Ever tried using a sterno stove to cook a meal? Good Luck! It’s hard enough boiling water with it for a single cup of coffee, much less heating an entire family meal with one. A camping stove is portable enough to be easily packed, so space is really not an issue. And at the end of the day’s adventures, your family will appreciate a properly warmed, hearty meal rather than another “no-bake” tuna and crackers!
Why A Camping Stove, Not A Campfire?
Some campers prefer to cook their meals on campfires, instead of on a camping stove. This practice is not recommended for several reasons. First, most people struggle with starting and maintaining a fire. What’s more, it is very difficult to maintain the correct level of heat on a campfire to properly cook a meal without undercooking or burning it. In addition, firewood costs about $6 a bundle at most provincial park campgrounds in Ontario. You can quickly burn a hole in your wallet just trying to cook your meals over campfires. Finally, during dry weather conditions, many parks will impose fire bans and you will not be permitted to have campfires. A camping stove is much more efficient and also saves on the environment because it slows down the depletion of dead wood and live trees in the forests. Here are some points to consider if you are shopping for a camping stove:
Camping Stove Fuel Types
- White gas – High heat output, Priming required, Spilled fuel evaporates quickly Spilled fuel highly flammable, Readily available
- Kerosene – High heat output, requires priming with alcohol, Readily available internationally, May produce sooty smoke
- Butane – Instant high heat output, No priming required, No spilling, High cost, Poor performance in cold weather, Lower heat output than white gas, Canister disposal required
- Propane – Better in cold than butane, Larger containers refillable, High cost, Limited availability, Canister disposal required
- Alcohol – Quiet, Clean burning, Readily available, Lower heat output, Longer cooking time
- Unleaded gasoline – Inexpensive, Highly volatile, Readily available worldwide, Dirty
Single Burner Camping Stove
These are used by those camping alone, such as backpackers or where space is limited, such as motorcycle camping. These types of stove consist of a burner, fuel tank, pot supports and heat quickly reducing the amount of fuel used. Some are design to use more than one type of fuel. Complete with windscreen, caring case, maximum weight of 1lb (including fuel). Tank capacity on most stoves is 1.1 pint, lasting 1.75 hours on high and 6.5 on low.

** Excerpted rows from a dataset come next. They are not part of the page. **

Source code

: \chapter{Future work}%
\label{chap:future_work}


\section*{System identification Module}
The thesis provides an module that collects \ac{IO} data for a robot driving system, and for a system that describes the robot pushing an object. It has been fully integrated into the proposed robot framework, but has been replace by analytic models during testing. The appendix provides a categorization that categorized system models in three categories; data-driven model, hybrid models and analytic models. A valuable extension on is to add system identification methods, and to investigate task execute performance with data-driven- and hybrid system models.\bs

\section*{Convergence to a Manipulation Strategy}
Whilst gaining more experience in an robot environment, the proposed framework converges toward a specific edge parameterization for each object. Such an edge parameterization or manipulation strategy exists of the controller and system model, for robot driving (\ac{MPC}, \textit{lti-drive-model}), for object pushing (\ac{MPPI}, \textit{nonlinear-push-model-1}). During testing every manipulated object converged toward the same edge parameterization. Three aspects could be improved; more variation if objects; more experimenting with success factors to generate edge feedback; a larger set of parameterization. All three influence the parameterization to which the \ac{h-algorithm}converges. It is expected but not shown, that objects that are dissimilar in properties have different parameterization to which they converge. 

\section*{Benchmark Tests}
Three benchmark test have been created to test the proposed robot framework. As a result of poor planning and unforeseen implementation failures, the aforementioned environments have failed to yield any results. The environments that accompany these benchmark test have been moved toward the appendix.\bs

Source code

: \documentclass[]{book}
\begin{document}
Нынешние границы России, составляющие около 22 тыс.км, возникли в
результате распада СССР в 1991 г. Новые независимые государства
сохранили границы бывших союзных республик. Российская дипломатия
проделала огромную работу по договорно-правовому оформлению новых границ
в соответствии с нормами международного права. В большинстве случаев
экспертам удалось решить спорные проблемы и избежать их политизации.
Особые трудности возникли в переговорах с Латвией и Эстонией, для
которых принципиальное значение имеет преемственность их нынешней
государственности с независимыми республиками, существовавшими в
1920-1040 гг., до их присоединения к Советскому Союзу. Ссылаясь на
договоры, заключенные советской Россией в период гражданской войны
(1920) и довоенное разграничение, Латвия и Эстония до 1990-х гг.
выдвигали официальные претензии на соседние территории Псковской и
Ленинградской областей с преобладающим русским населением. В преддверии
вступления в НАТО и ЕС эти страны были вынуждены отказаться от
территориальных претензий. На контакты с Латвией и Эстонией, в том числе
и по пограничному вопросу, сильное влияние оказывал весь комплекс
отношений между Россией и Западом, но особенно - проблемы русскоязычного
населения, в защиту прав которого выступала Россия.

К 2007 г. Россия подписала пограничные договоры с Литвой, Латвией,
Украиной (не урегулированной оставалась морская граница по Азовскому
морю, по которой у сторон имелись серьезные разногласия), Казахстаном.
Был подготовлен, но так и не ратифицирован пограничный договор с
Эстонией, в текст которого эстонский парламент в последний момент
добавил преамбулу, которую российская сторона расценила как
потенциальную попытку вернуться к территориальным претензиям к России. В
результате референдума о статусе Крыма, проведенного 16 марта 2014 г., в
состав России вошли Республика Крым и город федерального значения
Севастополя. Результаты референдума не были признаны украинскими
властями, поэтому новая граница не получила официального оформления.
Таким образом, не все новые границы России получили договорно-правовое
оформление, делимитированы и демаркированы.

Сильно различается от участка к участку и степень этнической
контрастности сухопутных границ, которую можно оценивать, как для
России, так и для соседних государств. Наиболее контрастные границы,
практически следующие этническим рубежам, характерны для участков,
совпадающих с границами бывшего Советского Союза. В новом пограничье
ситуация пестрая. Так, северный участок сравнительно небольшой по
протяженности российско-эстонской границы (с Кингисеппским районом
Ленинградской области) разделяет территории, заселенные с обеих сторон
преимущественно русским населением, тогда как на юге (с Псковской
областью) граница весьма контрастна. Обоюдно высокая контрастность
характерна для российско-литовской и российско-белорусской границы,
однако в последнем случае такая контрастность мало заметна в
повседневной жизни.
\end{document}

One could just build a fire out of twigs and leaves but the chard ground takes 2 – 3 years to return to a state where vegetation can grow.
Two Burner Camping Stove
Here are a few more points to remember when cooking with your camping stove:
- Excessive Heat: Turn off the stove if it is flaming radically or looks very hot.
- Fuel and Fuel Containers: Only use the recommended fuel and carry it in approved aluminum fuel canisters or the original can that it was purchased in.
- Starting the Stove: This is the time when it can flame up and get dangerous. When igniting the stove, use as little fuel as possible. I once melted a hole through a screen house wall because the stove was too close to it and I opened the gas a little too much.
- Ventilation: Never use a stove inside your tent or any area with poor ventilation.